• _EXTRACTED MATERIAL_:
-*-

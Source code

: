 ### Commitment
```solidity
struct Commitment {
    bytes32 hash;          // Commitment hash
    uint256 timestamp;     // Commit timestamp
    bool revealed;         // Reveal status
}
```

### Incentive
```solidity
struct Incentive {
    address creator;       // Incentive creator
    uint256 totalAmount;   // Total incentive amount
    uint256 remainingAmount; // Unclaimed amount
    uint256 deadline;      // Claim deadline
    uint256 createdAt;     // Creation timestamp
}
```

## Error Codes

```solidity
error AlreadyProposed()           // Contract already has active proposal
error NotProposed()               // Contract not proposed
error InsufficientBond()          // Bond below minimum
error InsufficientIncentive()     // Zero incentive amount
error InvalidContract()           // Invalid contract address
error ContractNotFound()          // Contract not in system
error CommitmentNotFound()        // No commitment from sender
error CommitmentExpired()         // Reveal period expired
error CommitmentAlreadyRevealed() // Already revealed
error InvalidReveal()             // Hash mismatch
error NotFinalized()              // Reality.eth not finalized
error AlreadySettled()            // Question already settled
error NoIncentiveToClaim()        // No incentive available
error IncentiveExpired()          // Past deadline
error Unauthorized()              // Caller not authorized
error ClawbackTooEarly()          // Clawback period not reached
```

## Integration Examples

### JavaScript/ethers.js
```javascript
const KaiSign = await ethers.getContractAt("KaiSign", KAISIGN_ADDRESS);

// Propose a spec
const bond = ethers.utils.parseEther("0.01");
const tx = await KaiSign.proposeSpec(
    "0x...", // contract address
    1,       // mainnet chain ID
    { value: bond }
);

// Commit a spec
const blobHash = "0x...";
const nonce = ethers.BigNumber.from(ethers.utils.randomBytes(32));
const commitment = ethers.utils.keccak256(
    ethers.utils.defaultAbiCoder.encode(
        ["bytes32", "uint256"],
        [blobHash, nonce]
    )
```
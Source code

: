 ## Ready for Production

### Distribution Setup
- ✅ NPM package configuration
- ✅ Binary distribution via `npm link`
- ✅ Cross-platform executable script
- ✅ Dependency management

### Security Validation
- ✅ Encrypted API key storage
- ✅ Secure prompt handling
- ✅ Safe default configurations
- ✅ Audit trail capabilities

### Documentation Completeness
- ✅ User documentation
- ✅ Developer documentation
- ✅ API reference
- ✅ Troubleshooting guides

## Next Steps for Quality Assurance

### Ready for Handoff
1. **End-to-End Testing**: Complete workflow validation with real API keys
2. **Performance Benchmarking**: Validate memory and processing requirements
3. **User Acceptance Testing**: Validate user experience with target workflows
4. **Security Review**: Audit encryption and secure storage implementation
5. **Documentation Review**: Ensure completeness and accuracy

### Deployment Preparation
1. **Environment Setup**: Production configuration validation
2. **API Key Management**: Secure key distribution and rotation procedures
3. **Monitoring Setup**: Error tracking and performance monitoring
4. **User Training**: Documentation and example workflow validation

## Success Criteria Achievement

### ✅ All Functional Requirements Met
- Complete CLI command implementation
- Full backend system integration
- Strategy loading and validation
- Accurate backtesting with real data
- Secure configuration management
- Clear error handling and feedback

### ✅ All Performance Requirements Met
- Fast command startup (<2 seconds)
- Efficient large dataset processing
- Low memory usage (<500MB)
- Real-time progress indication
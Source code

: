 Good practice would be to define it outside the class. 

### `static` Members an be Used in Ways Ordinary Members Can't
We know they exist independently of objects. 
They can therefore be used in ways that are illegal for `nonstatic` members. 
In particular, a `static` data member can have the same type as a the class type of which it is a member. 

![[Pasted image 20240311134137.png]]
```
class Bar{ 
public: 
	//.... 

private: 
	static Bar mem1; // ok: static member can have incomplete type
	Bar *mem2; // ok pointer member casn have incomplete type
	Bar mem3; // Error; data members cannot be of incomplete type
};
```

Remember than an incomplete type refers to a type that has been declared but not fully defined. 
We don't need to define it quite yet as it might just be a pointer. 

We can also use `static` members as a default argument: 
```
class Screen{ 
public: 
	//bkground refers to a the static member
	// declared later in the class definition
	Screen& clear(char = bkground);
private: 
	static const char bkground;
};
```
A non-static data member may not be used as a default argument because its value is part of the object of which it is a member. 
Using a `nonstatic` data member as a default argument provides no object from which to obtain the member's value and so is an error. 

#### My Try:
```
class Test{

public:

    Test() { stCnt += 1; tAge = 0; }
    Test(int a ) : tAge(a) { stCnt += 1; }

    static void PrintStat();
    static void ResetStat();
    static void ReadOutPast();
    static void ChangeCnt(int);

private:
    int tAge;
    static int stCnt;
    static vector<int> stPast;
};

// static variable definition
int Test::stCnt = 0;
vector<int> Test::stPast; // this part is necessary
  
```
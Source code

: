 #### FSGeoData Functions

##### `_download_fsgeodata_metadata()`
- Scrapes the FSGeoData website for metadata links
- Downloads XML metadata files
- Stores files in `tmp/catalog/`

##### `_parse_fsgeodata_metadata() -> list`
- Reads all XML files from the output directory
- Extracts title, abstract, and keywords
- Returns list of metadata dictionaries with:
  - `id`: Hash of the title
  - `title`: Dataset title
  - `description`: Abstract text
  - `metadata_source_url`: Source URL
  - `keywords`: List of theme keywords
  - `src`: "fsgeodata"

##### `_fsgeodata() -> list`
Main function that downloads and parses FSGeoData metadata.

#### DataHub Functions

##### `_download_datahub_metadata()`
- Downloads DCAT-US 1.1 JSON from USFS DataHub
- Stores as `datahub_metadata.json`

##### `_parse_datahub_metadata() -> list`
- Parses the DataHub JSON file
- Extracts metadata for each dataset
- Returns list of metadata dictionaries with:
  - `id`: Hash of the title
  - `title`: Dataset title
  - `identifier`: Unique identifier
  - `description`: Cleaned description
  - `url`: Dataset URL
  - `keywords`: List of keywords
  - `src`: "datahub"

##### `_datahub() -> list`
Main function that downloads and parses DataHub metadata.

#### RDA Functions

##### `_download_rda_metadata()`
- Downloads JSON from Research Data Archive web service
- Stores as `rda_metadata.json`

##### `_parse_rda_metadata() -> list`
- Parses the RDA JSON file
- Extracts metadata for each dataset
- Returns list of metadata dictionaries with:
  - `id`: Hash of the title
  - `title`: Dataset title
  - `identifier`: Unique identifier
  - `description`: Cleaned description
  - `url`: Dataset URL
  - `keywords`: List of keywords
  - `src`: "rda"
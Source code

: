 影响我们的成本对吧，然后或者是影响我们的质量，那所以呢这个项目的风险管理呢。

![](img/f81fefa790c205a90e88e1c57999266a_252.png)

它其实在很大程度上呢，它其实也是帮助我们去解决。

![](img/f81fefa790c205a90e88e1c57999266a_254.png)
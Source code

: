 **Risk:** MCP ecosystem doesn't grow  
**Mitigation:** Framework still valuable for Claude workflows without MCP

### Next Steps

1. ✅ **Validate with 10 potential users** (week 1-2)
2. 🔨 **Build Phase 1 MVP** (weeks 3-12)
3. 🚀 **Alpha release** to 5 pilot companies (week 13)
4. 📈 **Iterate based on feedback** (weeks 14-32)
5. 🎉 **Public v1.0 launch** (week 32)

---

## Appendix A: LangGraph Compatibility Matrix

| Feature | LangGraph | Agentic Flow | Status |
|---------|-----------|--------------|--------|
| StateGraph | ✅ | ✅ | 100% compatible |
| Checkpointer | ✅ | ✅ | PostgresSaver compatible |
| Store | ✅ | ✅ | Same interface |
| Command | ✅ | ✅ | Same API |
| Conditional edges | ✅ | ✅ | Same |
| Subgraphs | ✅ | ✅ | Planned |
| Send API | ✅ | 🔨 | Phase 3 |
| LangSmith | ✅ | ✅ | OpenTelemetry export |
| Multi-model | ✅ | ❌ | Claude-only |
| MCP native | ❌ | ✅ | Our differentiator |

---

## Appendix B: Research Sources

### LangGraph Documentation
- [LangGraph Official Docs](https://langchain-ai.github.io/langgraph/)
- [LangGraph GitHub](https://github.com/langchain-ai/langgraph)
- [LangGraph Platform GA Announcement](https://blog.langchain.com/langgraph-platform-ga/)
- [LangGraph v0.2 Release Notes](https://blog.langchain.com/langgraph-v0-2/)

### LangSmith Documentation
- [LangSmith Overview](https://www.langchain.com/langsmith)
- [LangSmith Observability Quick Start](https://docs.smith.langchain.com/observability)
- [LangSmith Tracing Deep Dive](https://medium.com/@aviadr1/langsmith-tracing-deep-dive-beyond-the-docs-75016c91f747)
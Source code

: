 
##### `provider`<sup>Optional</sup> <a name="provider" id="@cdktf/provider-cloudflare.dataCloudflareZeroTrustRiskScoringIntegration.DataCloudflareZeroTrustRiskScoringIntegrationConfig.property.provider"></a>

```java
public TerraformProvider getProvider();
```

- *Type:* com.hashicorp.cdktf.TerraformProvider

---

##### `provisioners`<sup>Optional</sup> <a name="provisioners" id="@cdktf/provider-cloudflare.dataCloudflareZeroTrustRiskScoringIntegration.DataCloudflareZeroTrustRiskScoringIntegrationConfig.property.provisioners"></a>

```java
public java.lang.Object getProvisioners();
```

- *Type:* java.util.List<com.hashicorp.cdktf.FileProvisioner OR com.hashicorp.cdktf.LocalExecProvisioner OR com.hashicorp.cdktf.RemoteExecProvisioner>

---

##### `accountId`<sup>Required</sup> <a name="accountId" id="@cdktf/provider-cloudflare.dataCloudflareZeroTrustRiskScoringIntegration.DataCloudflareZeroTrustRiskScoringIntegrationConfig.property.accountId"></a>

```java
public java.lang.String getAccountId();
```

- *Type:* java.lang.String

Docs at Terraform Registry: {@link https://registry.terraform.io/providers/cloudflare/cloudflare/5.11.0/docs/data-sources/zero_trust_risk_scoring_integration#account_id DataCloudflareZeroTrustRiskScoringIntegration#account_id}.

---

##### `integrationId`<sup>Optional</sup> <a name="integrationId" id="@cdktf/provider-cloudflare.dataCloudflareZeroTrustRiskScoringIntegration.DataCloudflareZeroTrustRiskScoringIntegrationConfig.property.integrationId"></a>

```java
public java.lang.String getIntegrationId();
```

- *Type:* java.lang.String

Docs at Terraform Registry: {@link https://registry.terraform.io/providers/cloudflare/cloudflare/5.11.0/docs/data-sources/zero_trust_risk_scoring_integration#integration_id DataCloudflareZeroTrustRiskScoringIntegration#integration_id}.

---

-*-

• _ASSIGNED TASK_: Find every line in the listing that has the string "Claude", then give the count by itself.

• _ANSWER AREA_: 2